La particularidad del film de Benning, como el de todos sus otros films, es que el director apenas si provee información sobre lo que el espectador está viendo y escuchando, lo que lo induce a interpretar por su propia cuenta cada uno de los doce planos de cinco minutos –titulados como capítulos con los nombres de cada uno de los meses del año- que constituyen la estructura de la película. Unos árboles raídos, un granero, una humilde casa de madera, un galpón, una iglesia, el modesto edificio de la municipalidad –todos sin una sola figura humana- van desfilando frente a la cámara impasible de Benning, que confirma una vez más su extraordinario talento como fotógrafo, capaz de extraer lo mejor de la luz y el encuadre, pero sin preciosismos de ningún tipo.
El sonido es apenas el del viento o el de algún tren –los trenes de carga son casi una obsesión en Benning- que pasa sin detenerse fuera de cámara, en la distancia. En algunos de esos planos también se escuchan -como si provinieran de una radio lejana- a Nina Simone cantando su himno “Blackbird”, y al trovador negro Lead Belly interpretando su blues “In the Pines”.
Hay algo espectral en todos esos retratos de la desolación, que hablan de un pasado remoto, de un pueblo fantasma, que hoy apenas sobrevive como museo al aire libre, tal como uno se entera en los créditos finales del film, a los que conviene quedarse, porque aportan la información que durante la proyección fue deliberadamente velada para que el espectador pudiera hacer su trabajo.

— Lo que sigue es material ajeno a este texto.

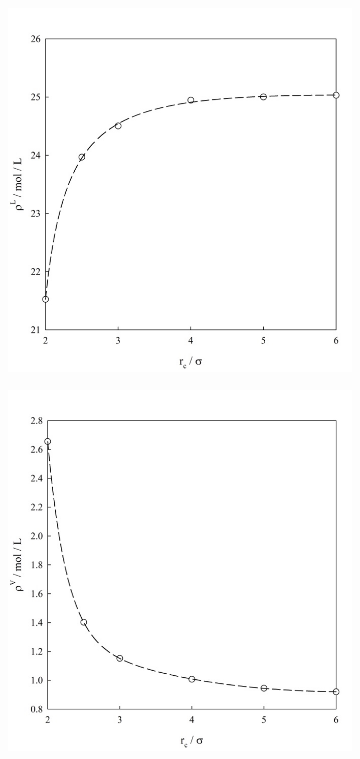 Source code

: \documentclass{scrbook}
\begin{document}
\begin{figure}
  \centering
  \begin{subfigure}{0.4\textwidth} %
    \includegraphics[width=1\textwidth]{gfx/image45.jpeg}
	\end{subfigure}
  \begin{subfigure}{0.4\textwidth} %
    \includegraphics[width=1\textwidth]{gfx/image46.jpeg}

\end{subfigure}
\end{figure}
\end{document}
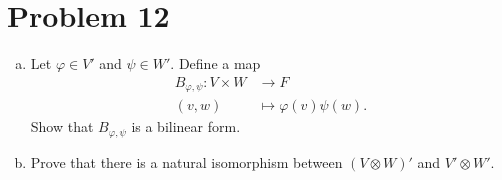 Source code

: \documentclass[10pt]{mypackage}
\begin{document}
\section{Problem 12}%
\begin{problem}\hfill
  \begin{enumerate}[(a)]
    \item Let $\varphi\in V'$ and $\psi\in W'$. Define a map
      \begin{align*}
        B_{\varphi,\psi}:V\times W &\rightarrow F\\
        \left(v,w\right) &\mapsto \varphi(v)\psi(w).
      \end{align*}
      Show that $B_{\varphi,\psi}$ is a bilinear form.
    \item Prove that there is a natural isomorphism between $\left(V\otimes W\right)'$ and $V'\otimes W'$.
  \end{enumerate}
\end{problem}
\end{document}
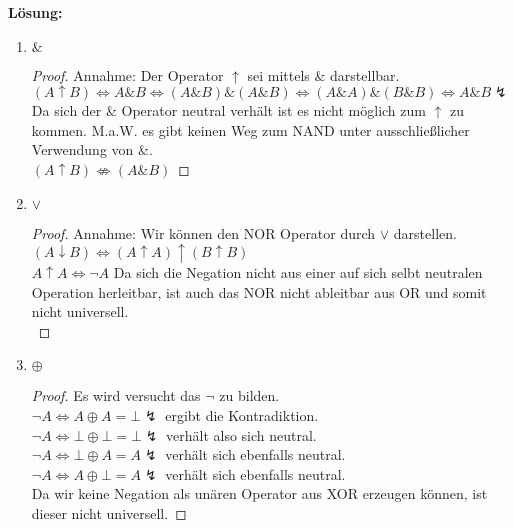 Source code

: \documentclass[paper=a4,fontsize=11pt]{scrartcl}%
\numberwithin{equation}{section}
\newenvironment{solution}
	{
		\color{Blue}
		\textbf{Lösung:}
	}{}
\begin{document}
\begin{enumerate}
	\begin{solution}
	
	\begin{enumerate}
\item $\&$
\begin{proof}
Annahme: Der Operator $\uparrow$ sei mittels \& darstellbar.\\
$(A \uparrow B) \Leftrightarrow A \& B \Leftrightarrow (A \& B) \& (A \& B) \Leftrightarrow (A \& A) \& (B \& B) \Leftrightarrow A \& B \lightning$ \\ 
Da sich der \& Operator neutral verhält ist es nicht möglich zum $\uparrow$ zu kommen. M.a.W. es gibt keinen Weg zum NAND unter ausschließlicher Verwendung von \&.\\
$(A \uparrow B) \nLeftrightarrow (A \& B)$ 
\end{proof}
\item $\lor$
\begin{proof}
Annahme: Wir können den NOR Operator durch $\lor$ darstellen.\\
$(A \downarrow B) \Leftrightarrow (A \uparrow A) \uparrow (B \uparrow B)$\\
$A \uparrow A \Leftrightarrow \neg A$ Da sich die Negation nicht aus einer auf sich selbt neutralen Operation herleitbar, ist auch das NOR nicht ableitbar aus OR und somit nicht universell.\\
\end{proof}
\item $\oplus$ 
\begin{proof}
Es wird versucht das $\neg$ zu bilden.\\
$\neg A \Leftrightarrow A \oplus A = \bot \lightning$ ergibt die Kontradiktion.\\
$\neg A \Leftrightarrow \bot \oplus \bot = \bot \lightning$ verhält also sich neutral.\\
$\neg A \Leftrightarrow \bot \oplus A = A \lightning $ verhält sich ebenfalls neutral.\\
$\neg A \Leftrightarrow A \oplus \bot = A \lightning $ verhält sich ebenfalls neutral.\\
Da wir keine Negation als unären Operator aus XOR erzeugen können, ist dieser nicht universell.
\end{proof}
\end{enumerate}
	\end{solution}
\end{enumerate}
	
\end{document}
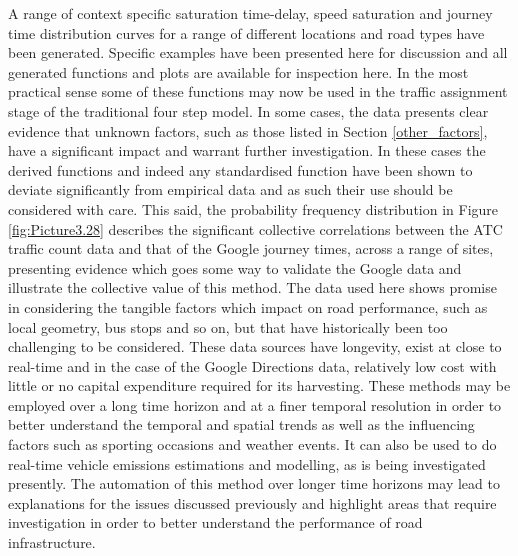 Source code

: \documentclass{CUP-JNL-DCE}
\begin{document}
A range of context specific saturation time-delay, speed saturation and journey time distribution curves for a range of different locations and road types have been generated. Specific examples have been presented here for discussion and all generated functions and plots are available for inspection here. In the most practical sense some of these functions may now be used in the traffic assignment stage of the traditional four step model. In some cases, the data presents clear evidence that unknown factors, such as those listed in Section \ref{other_factors}, have a significant impact and warrant further investigation. In these cases the derived functions and indeed any standardised function have been shown to deviate significantly from empirical data and as such their use should be considered with care. This said, the probability frequency distribution in Figure \ref{fig:Picture3.28} describes the significant collective correlations between the ATC traffic count data and that of the Google journey times, across a range of sites, presenting evidence which goes some way to validate the Google data and illustrate the collective value of this method. The data used here shows promise in considering the tangible factors which impact on road performance, such as local geometry, bus stops and so on, but that have historically been too challenging to be considered. These data sources have longevity, exist at close to real-time and in the case of the Google Directions data, relatively low cost with little or no capital expenditure required for its harvesting. These methods may be employed over a long time horizon and at a finer temporal resolution in order to better understand the temporal and spatial trends as well as the influencing factors such as sporting occasions and weather events. It can also be used to do real-time vehicle emissions estimations and modelling, as is being investigated presently. The automation of this method over longer time horizons may lead to explanations for the issues discussed previously and highlight areas that require investigation in order to better understand the performance of road infrastructure.
\end{document}
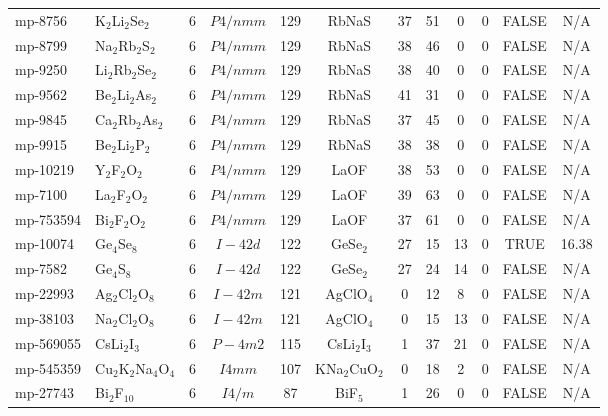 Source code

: {\begin{longtable}{llcccccccccc}
    mp-8756 & K$_{2}$Li$_{2}$Se$_{2}$ & 6     & $P4/nmm$ & 129   & RbNaS & 37    & 51    & 0     & 0     & FALSE & N/A \\
    mp-8799 & Na$_{2}$Rb$_{2}$S$_{2}$ & 6     & $P4/nmm$ & 129   & RbNaS & 38    & 46    & 0     & 0     & FALSE & N/A \\
    mp-9250 & Li$_{2}$Rb$_{2}$Se$_{2}$ & 6     & $P4/nmm$ & 129   & RbNaS & 38    & 40    & 0     & 0     & FALSE & N/A \\
    mp-9562 & Be$_{2}$Li$_{2}$As$_{2}$ & 6     & $P4/nmm$ & 129   & RbNaS & 41    & 31    & 0     & 0     & FALSE & N/A \\
    mp-9845 & Ca$_{2}$Rb$_{2}$As$_{2}$ & 6     & $P4/nmm$ & 129   & RbNaS & 37    & 45    & 0     & 0     & FALSE & N/A \\
    mp-9915 & Be$_{2}$Li$_{2}$P$_{2}$ & 6     & $P4/nmm$ & 129   & RbNaS & 38    & 38    & 0     & 0     & FALSE & N/A \\
    mp-10219 & Y$_{2}$F$_{2}$O$_{2}$ & 6     & $P4/nmm$ & 129   & LaOF  & 38    & 53    & 0     & 0     & FALSE & N/A \\
    mp-7100 & La$_{2}$F$_{2}$O$_{2}$ & 6     & $P4/nmm$ & 129   & LaOF  & 39    & 63    & 0     & 0     & FALSE & N/A \\
    mp-753594 & Bi$_{2}$F$_{2}$O$_{2}$ & 6     & $P4/nmm$ & 129   & LaOF  & 37    & 61    & 0     & 0     & FALSE & N/A \\
    mp-10074 & Ge$_{4}$Se$_{8}$ & 6     & $I-42d$ & 122   & GeSe$_{2}$ & 27    & 15    & 13    & 0     & TRUE  & 16.38  \\
    mp-7582 & Ge$_{4}$S$_{8}$ & 6     & $I-42d$ & 122   & GeSe$_{2}$ & 27    & 24    & 14    & 0     & FALSE & N/A \\
    mp-22993 & Ag$_{2}$Cl$_{2}$O$_{8}$ & 6     & $I-42m$ & 121   & AgClO$_{4}$ & 0     & 12    & 8     & 0     & FALSE & N/A \\
    mp-38103 & Na$_{2}$Cl$_{2}$O$_{8}$ & 6     & $I-42m$ & 121   & AgClO$_{4}$ & 0     & 15    & 13    & 0     & FALSE & N/A \\
    mp-569055 & CsLi$_{2}$I$_{3}$ & 6     & $P-4m2$ & 115   & CsLi$_{2}$I$_{3}$ & 1     & 37    & 21    & 0     & FALSE & N/A \\
    mp-545359 & Cu$_{2}$K$_{2}$Na$_{4}$O$_{4}$ & 6     & $I4mm$ & 107   & KNa$_{2}$CuO$_{2}$ & 0     & 18    & 2     & 0     & FALSE & N/A \\
    mp-27743 & Bi$_{2}$F$_{10}$ & 6     & $I4/m$ & 87    & BiF$_{5}$ & 1     & 26    & 0     & 0     & FALSE & N/A \\

\end{longtable}}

La discontinuidad más notoria en el nuevo film de Benning ocurre en el mes de agosto (en el que tradicionalmente se lleva a cabo el primer día de clases en los Estados Unidos), que es la primera y única imagen “escenificada” de la película, así como el único momento en que una figura humana ocupa la pantalla. Una mujer negra joven, vestida de época –uno sabrá luego que se trata de una réplica del vestido que la activista Elizabeth Eckford usó en su primer día de clases en la Little Rock Central High School de Arkansas, en 1957, hasta entonces sólo accesible a los blancos- se para frente a un pizarrón de la escuela de Allensworth y lee poemas de Lucille Clifton que evocan poderosamente las adversidades contra las que se enfrentó -y se sigue enfrentando- la experiencia afroamericana.
Con el mes de diciembre llega el bello, melancólico plano final, que no podía ser otro que el del cementerio de Allensworth, apenas unas pocas cruces de madera torcidas, sacudidas por el viento y el polvo, pero que en la mirada de James Benning son capaces de sugerir que la lucha de esos hombres y mujeres no será olvidada.